Все эти походы будут описаны ниже, так что способ осуществления и характер каждого из них станут известны — если Господь Всемогущий того пожелает.
[XXX] О ПОХОДЕ ИМПЕРАТОРА МИРА КААНА ПРОТИВ КИТАЕВ И О ЗАВОЕВАНИИ ИХ СТРАНЫ[568]
Когда корона власти была благополучно возложена на голову Императора Мира, а невеста-империя заключена в объятия его могущества, он, послав войска во все страны мира, исполнил свое намерение и лично отправился в землю китаев в сопровождении своих братьев Чагатая и Улуг-нойона и других царевичей, а также такого числа подобных левиафанам воинов, что пустыня от сверкания их оружия и от столкновения их лошадей стала как бушующее, вздымающееся волнами море, ширину и протяженность которого человеческий разум не мог вообразить, а центр и берега которого не были видимы глазу. Равнина от натиска конницы становилась как горы, а холмы превращались в равнину от ударов лошадиных копыт.

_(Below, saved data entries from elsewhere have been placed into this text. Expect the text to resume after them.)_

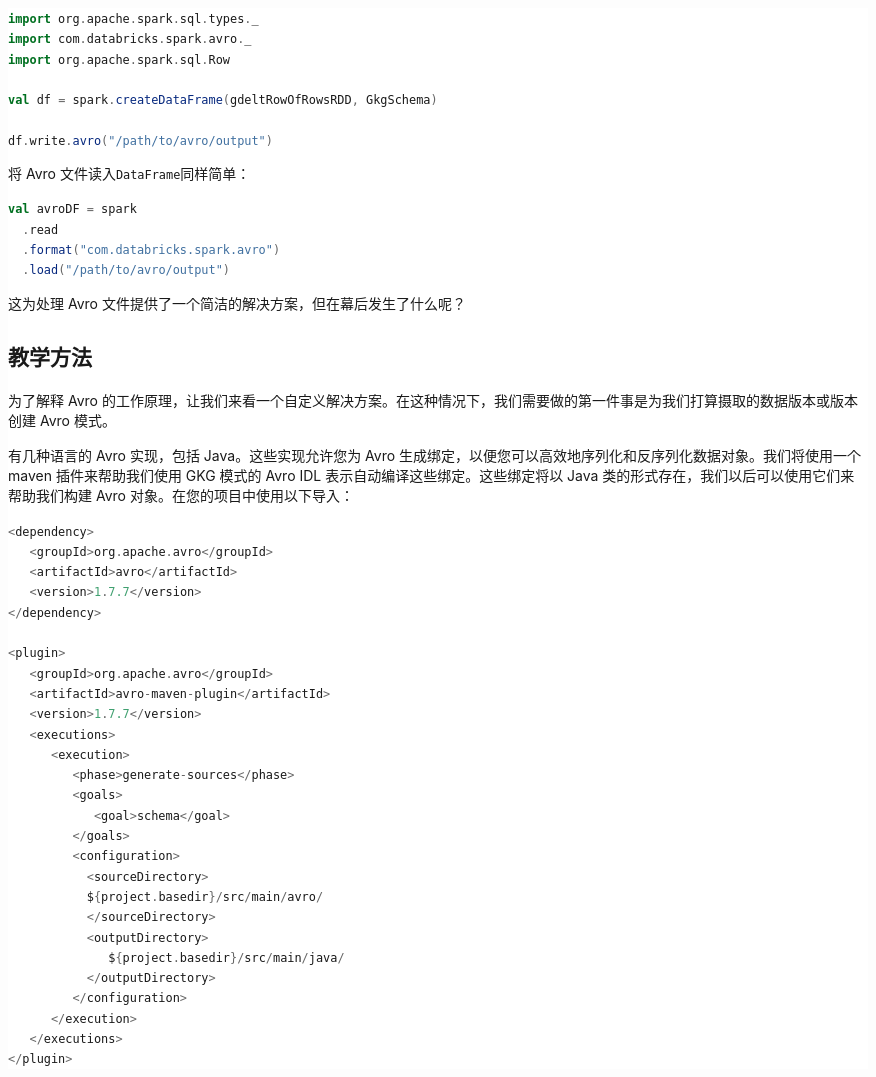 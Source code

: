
 ```scala
import org.apache.spark.sql.types._
import com.databricks.spark.avro._
import org.apache.spark.sql.Row

val df = spark.createDataFrame(gdeltRowOfRowsRDD, GkgSchema)

df.write.avro("/path/to/avro/output")
```

将 Avro 文件读入`DataFrame`同样简单：

```scala
val avroDF = spark
  .read
  .format("com.databricks.spark.avro")
  .load("/path/to/avro/output")
```

这为处理 Avro 文件提供了一个简洁的解决方案，但在幕后发生了什么呢？

## 教学方法

为了解释 Avro 的工作原理，让我们来看一个自定义解决方案。在这种情况下，我们需要做的第一件事是为我们打算摄取的数据版本或版本创建 Avro 模式。

有几种语言的 Avro 实现，包括 Java。这些实现允许您为 Avro 生成绑定，以便您可以高效地序列化和反序列化数据对象。我们将使用一个 maven 插件来帮助我们使用 GKG 模式的 Avro IDL 表示自动编译这些绑定。这些绑定将以 Java 类的形式存在，我们以后可以使用它们来帮助我们构建 Avro 对象。在您的项目中使用以下导入：

```scala
<dependency>  
   <groupId>org.apache.avro</groupId>  
   <artifactId>avro</artifactId>  
   <version>1.7.7</version>
</dependency>

<plugin>  
   <groupId>org.apache.avro</groupId>  
   <artifactId>avro-maven-plugin</artifactId>  
   <version>1.7.7</version>  
   <executions>    
      <execution>      
         <phase>generate-sources</phase>      
         <goals>        
            <goal>schema</goal>      
         </goals>      
         <configuration>           
           <sourceDirectory>
           ${project.basedir}/src/main/avro/
           </sourceDirectory>          
           <outputDirectory>
              ${project.basedir}/src/main/java/
           </outputDirectory>         
         </configuration>    
      </execution>  
   </executions>
</plugin>
```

Прежде всего они подошли к городу, называемому *Ходжанфу-Балакасун[569] и осадили его со всех сторон, начиная от берега реки Кара-Мурен[570]. /151/ Расположив свое войско кольцом, они возвели новые укрепления; и на протяжении сорока дней они яростно сражались, и тюркские лучники (которые, если пожелают, могут ударами стрел сбивать звезды) стреляли с такой меткостью, что
Когда жители города поняли, что сопротивление стрекалу не принесет никаких плодов, кроме раскаяния, а спорить с судьбой — значит накликать несчастье и отвращать [Судьбу], они запросили пощады и от слабости и страха сельские жители и горожане
в то время как китайские солдаты, числом до тумена, взошли на построенный ими корабль и уплыли. Великое число горожан, простерших свои руки к сражению, были отправлены «на огонь Господень из ад Его», а их детей и юношей увели в оковах рабства и отправили в разные места.
И когда монголы уходили от этого города, Угэдэй послал вперед Улуг-нойона и Гуюка с десятью тысячами человек, а сам он медленно подтягивал тылы. Когда Алтан-хан[571], который был ханом тех стран, услышал известия о приближении монгольской армии, он послал против них двух своих генералов, Кадай-Ренгу и Камар-Некудера[572] со ста тысячами отборных людей. Армия китаев, чрезмерно уверенная в себе вследствие своей силы и количества, а также малочисленности монголов, полностью их окружила и стояла кольцом вокруг них, надеясь так привести монгольское войско к своему хану, чтобы он устроил им смотр и сам нанес последний удар.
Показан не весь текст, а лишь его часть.